You recently landed a very sought-after apprenticeship with Randall Lake [whom we interviewed a while back]. Quite the honor. What do you think he sees in your work/you that made him choose you? I have no idea...maybe I was the nicest? Just kidding. I think he was looking for someone he didn't need to teach the basics to. Someone a little further along in their career. This came at an incredibly perfect time for me. I hadn't been painting for a while and felt like I was floating around trying to figure out where to go in my career.
What is it like to be painting with Randall as often as you are? First off, he is an incredible person. He is simply a joy to be around and a great friend. He's helped me be more open-minded with my approach to painting. The way I learned to paint in college is not the only way (who would have thought). He is a master of color and I tend to mute my palette quite a bit. I was painting with 8 or 10 colors before and now I'm using about 25. He also pushes me in the finishing of a painting; helps me take a it from 'good' to 'great'.
You were chosen to paint every piece in Pallet [the restaurant we designed]. Was I horrible to work with? Kidding. That's not the real question. Tell us about your experience, though... painting so many pieces with a "mood" dictated by a designer. Seriously, was it awful? It was horrible being bossed around like that! No...actually, it was so nice for me. It had been almost 10 years since I painted consistently (sidetracked with 4 babies). I loved having an assignment and a deadline, but with a project where I could fit the direction within my style. I needed that direction, or I would have wandered around my studio for a year. That would have been bad.
I know of three galleries in the last few months that have asked you to show your work in their space. Can you whisper any secrets of your future plans? I have two group shows coming up in February; one at 15th Street Gallery and one at Slusser Gallery. They open February 15!

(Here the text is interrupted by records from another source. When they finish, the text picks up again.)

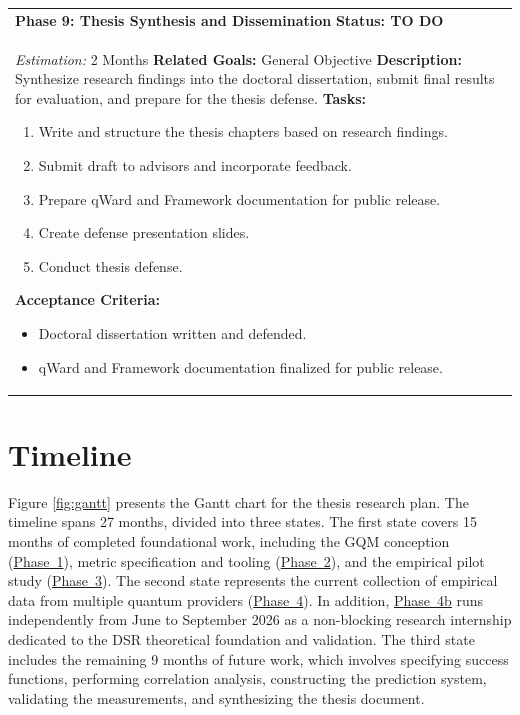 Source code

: \documentclass{article}
\begin{document}
\begin{longtable}{@{}p{\textwidth}@{}}
    \textbf{Phase 9: Thesis Synthesis and Dissemination} \label{p:9} \hfill \textbf{Status: TO DO} \\
    \textit{Estimation:} 2 Months \newline
    \textbf{Related Goals:} General Objective \newline
    \textbf{Description:} Synthesize research findings into the doctoral dissertation, submit final results for evaluation, and prepare for the thesis defense. \newline
    \textbf{Tasks:}
    \begin{enumerate}[label=T9.\arabic*, ref=T9.\arabic*, font=\bfseries, leftmargin=3.5em, labelindent=0pt, itemindent=0pt, labelsep=0.5em, noitemsep, topsep=0pt]
        \item \label{p9:t1} Write and structure the thesis chapters based on research findings.
        \item \label{p9:t2} Submit draft to advisors and incorporate feedback.
        \item \label{p9:t3} Prepare qWard and Framework documentation for public release.
        \item \label{p9:t4} Create defense presentation slides.
        \item \label{p9:t5} Conduct thesis defense.
    \end{enumerate}
    \textbf{Acceptance Criteria:}
    \begin{itemize}[leftmargin=1.5em, labelindent=0pt, itemindent=0pt, noitemsep, topsep=0pt]
        \item Doctoral dissertation written and defended.
        \item qWard and Framework documentation finalized for public release.
    \end{itemize} \\
    \bottomrule
    \end{longtable}

\section{Timeline}
\label{section:timeline}

Figure \ref{fig:gantt} presents the Gantt chart for the thesis research plan. The timeline spans 27 months, divided into three states. The first state covers 15 months of completed foundational work, including the GQM conception (\hyperref[p:1]{Phase~1}), metric specification and tooling (\hyperref[p:2]{Phase~2}), and the empirical pilot study (\hyperref[p:3]{Phase~3}). The second state represents the current collection of empirical data from multiple quantum providers (\hyperref[p:4]{Phase~4}). In addition, \hyperref[p:4b]{Phase~4b} runs independently from June to September 2026 as a non-blocking research internship dedicated to the DSR theoretical foundation and validation. The third state includes the remaining 9 months of future work, which involves specifying success functions, performing correlation analysis, constructing the prediction system, validating the measurements, and synthesizing the thesis document.
\end{document}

What does painting do for you personally? I always figured I needed to put painting on the back burner until my kids were older, but I really struggled with it. I was constantly feeling like I needed to be doing something with it -- it was always in the back of my mind. When we moved back to Utah, we had a big room that I made my studio. There's a big conference table that I covered with plastic and two closets full of loads of arts & crafts stuff for my kids. They spend hours in there with me. I think that's been the main difference; they are included in the whole process, and it makes painting so much more do-able. Don't get me wrong, though...most of my painting gets done after everyone is asleep. Sometimes I paint into the wee hours of the morning, but I feel fulfilled and complete.
Talk to us about the art scene in Utah from your perspective. After graduating from art school, I lived in L.A., painted quite a bit, and had some pieces hanging in a local restaurant. From there, we went to Las Vegas, where the art scene is pretty different. I wandered around a lot doing desert landscapes and found it to be really beautiful. I never found much of an art community (although, that doesn't mean it wasn't there). I found a figure-drawing group that I got together with a little bit, but it was hard finding resources, etc. Here in Salt Lake, it's crazy. There are so many talented artists and such a rich culture here. It's so nice to be immersed in it.
Who/what inspires you? I am really inspired by artists like Euan Uglow, Van Gogh, Sargent, and of course, Randall Lake. My professors from college, Paul Davis and John Erickson, made a big impact on me. Watching my kids paint is awesome. They're so uninhibited with what they do. I want to paint like that. My husband is my biggest fan...he pushes me and works me to the bone! Ha ha...no. I so appreciate his enthusiasm for what I do. It's my biggest motivator.